The restaurant has an air of elegance and aristocracy.

As Ale leads us in, my boots click softly on chessboard floors.

The scent of herbs and spices wafts through the air, mingling with the fragrance of simmering sauces and soups, wine, coffee, and desserts.

My stomach growls and I remember I forgot to have lunch.

All I’m running on is coffee and anticipation.

A waiter is at our side immediately, smiling from ear to ear. “May I offer you a table?”

“Yes,” Alejandro replies, then turns to me. “I need to use the bathroom. Can you take care of this?”

“Of course.”

Ale untangles my arm from his and disappears down the hall, scratching the back of his neck.

I stare after him.

“Senorita?”

I blink, giving my head a soft shake, and focus on the waiter. “Table for two, please.”

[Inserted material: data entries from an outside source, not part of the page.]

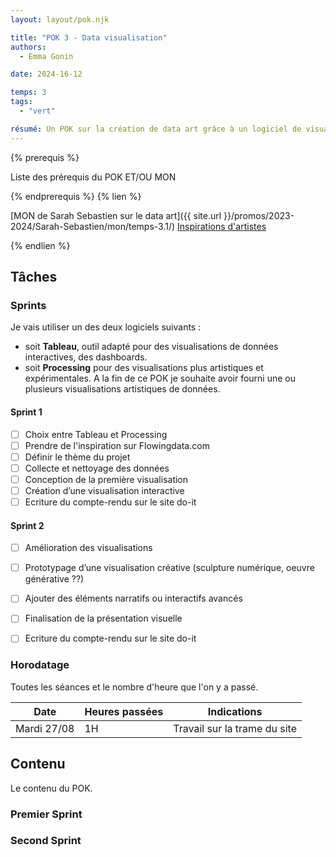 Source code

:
 ```yaml
---
layout: layout/pok.njk

title: "POK 3 - Data visualisation"
authors:
  - Emma Gonin

date: 2024-16-12

temps: 3
tags:
  - "vert"

résumé: Un POK sur la création de data art grâce à un logiciel de visualisation de données.
---
```


{% prerequis %}

Liste des prérequis du POK ET/OU MON

{% endprerequis %}
{% lien %}

[MON de Sarah Sebastien sur le data art]({{ site.url }}/promos/2023-2024/Sarah-Sebastien/mon/temps-3.1/)
[Inspirations d'artistes](https://flowingdata.com/category/visualization/artistic-visualization/)

{% endlien %}

## Tâches

### Sprints

Je vais utiliser un des deux logiciels suivants :
- soit **Tableau**, outil adapté pour des visualisations de données interactives, des dashboards.
- soit **Processing** pour des visualisations plus artistiques et expérimentales.
A la fin de ce POK je souhaite avoir fourni une ou plusieurs visualisations artistiques de données.

#### Sprint 1

- [ ] Choix entre Tableau et Processing
- [ ] Prendre de l'inspiration sur Flowingdata.com
- [ ] Définir le thème du projet
- [ ] Collecte et nettoyage des données
- [ ] Conception de la première visualisation
- [ ] Création d’une visualisation interactive
- [ ] Ecriture du compte-rendu sur le site do-it

#### Sprint 2

- [ ] Amélioration des visualisations
- [ ] Prototypage d’une visualisation créative (sculpture numérique, oeuvre générative ??)
- [ ] Ajouter des éléments narratifs ou interactifs avancés
- [ ] Finalisation de la présentation visuelle
- [ ] Ecriture du compte-rendu sur le site do-it


### Horodatage

Toutes les séances et le nombre d'heure que l'on y a passé.

| Date | Heures passées | Indications |
| -------- | -------- |-------- |
| Mardi 27/08  | 1H  | Travail sur la trame du site |

## Contenu

Le contenu du POK.

### Premier Sprint

### Second Sprint
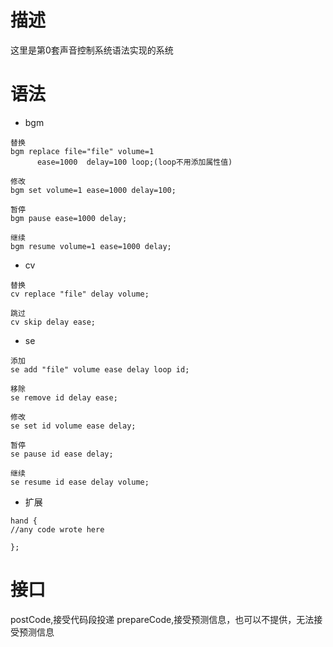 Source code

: # 描述
这里是第0套声音控制系统语法实现的系统
# 语法

+ bgm
```
替换
bgm replace file="file" volume=1
      ease=1000  delay=100 loop;(loop不用添加属性值)

修改
bgm set volume=1 ease=1000 delay=100;

暂停
bgm pause ease=1000 delay;

继续
bgm resume volume=1 ease=1000 delay;
```
+ cv
```
替换
cv replace "file" delay volume;

跳过
cv skip delay ease;
```
+ se
```
添加
se add "file" volume ease delay loop id;

移除
se remove id delay ease;

修改
se set id volume ease delay;

暂停
se pause id ease delay;

继续
se resume id ease delay volume;
```
+ 扩展
```
hand {
//any code wrote here

};
```
# 接口
postCode,接受代码段投递
prepareCode,接受预测信息，也可以不提供，无法接受预测信息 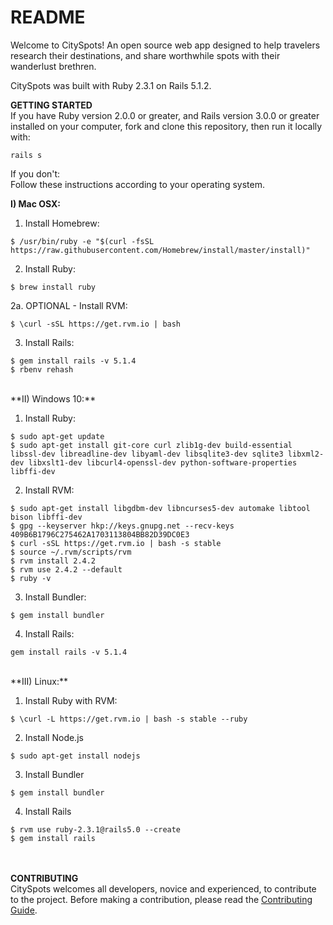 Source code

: # README

Welcome to CitySpots! An open source web app designed to help travelers research their destinations, and share worthwhile spots with their wanderlust brethren.

CitySpots was built with Ruby 2.3.1 on Rails 5.1.2.

**GETTING STARTED**<br>
If you have Ruby version 2.0.0 or greater, and Rails version 3.0.0 or greater installed on your computer, fork and clone this repository, then run it locally with:
```
rails s
```
If you don't:<br>
Follow these instructions according to your operating system. <br>

**I) Mac OSX:**<br>
1. Install Homebrew:
```
$ /usr/bin/ruby -e "$(curl -fsSL https://raw.githubusercontent.com/Homebrew/install/master/install)"
```

2. Install Ruby:
```
$ brew install ruby
```

2a. OPTIONAL - Install RVM:
```
$ \curl -sSL https://get.rvm.io | bash
```

3. Install Rails:
```
$ gem install rails -v 5.1.4
$ rbenv rehash
```
<br>
**II) Windows 10:**<br>

1. Install Ruby:
```
$ sudo apt-get update
$ sudo apt-get install git-core curl zlib1g-dev build-essential libssl-dev libreadline-dev libyaml-dev libsqlite3-dev sqlite3 libxml2-dev libxslt1-dev libcurl4-openssl-dev python-software-properties libffi-dev
```

2. Install RVM:
```
$ sudo apt-get install libgdbm-dev libncurses5-dev automake libtool bison libffi-dev
$ gpg --keyserver hkp://keys.gnupg.net --recv-keys 409B6B1796C275462A1703113804BB82D39DC0E3
$ curl -sSL https://get.rvm.io | bash -s stable
$ source ~/.rvm/scripts/rvm
$ rvm install 2.4.2
$ rvm use 2.4.2 --default
$ ruby -v
```

3. Install Bundler:
```
$ gem install bundler
```

4. Install Rails:
```
gem install rails -v 5.1.4
```
<br>
**III) Linux:**<br>

1. Install Ruby with RVM:
```
$ \curl -L https://get.rvm.io | bash -s stable --ruby
```

2. Install Node.js
```
$ sudo apt-get install nodejs
```

3. Install Bundler
```
$ gem install bundler
```

4. Install Rails
```
$ rvm use ruby-2.3.1@rails5.0 --create
$ gem install rails
```
<br><br>
**CONTRIBUTING**<br>
CitySpots welcomes all developers, novice and experienced, to contribute to the project. Before making a contribution, please read the [Contributing Guide](CONTRIBUTING.md).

He leads me to the center of the restaurant. I would have chosen something closer to the windows so I could see the garden outside, but there isn’t one available in that area. I let the waiter pull out a chair and take the seat with a smile.

“May I bring you something to drink in the meantime?”

“A virgin pina colada for me.” I return the drinks menu. “And my boyfriend will have a Guinness.”

He nods once, gracefully.

I wait for the waiter to leave, then fish my phone out of my purse like I’m a spy on a mission. I want to get my proposal on camera. My mother will want to send the video to all her friends. Plus, it’s the kind of moment I’ll want to relive over and over until the actual wedding happens.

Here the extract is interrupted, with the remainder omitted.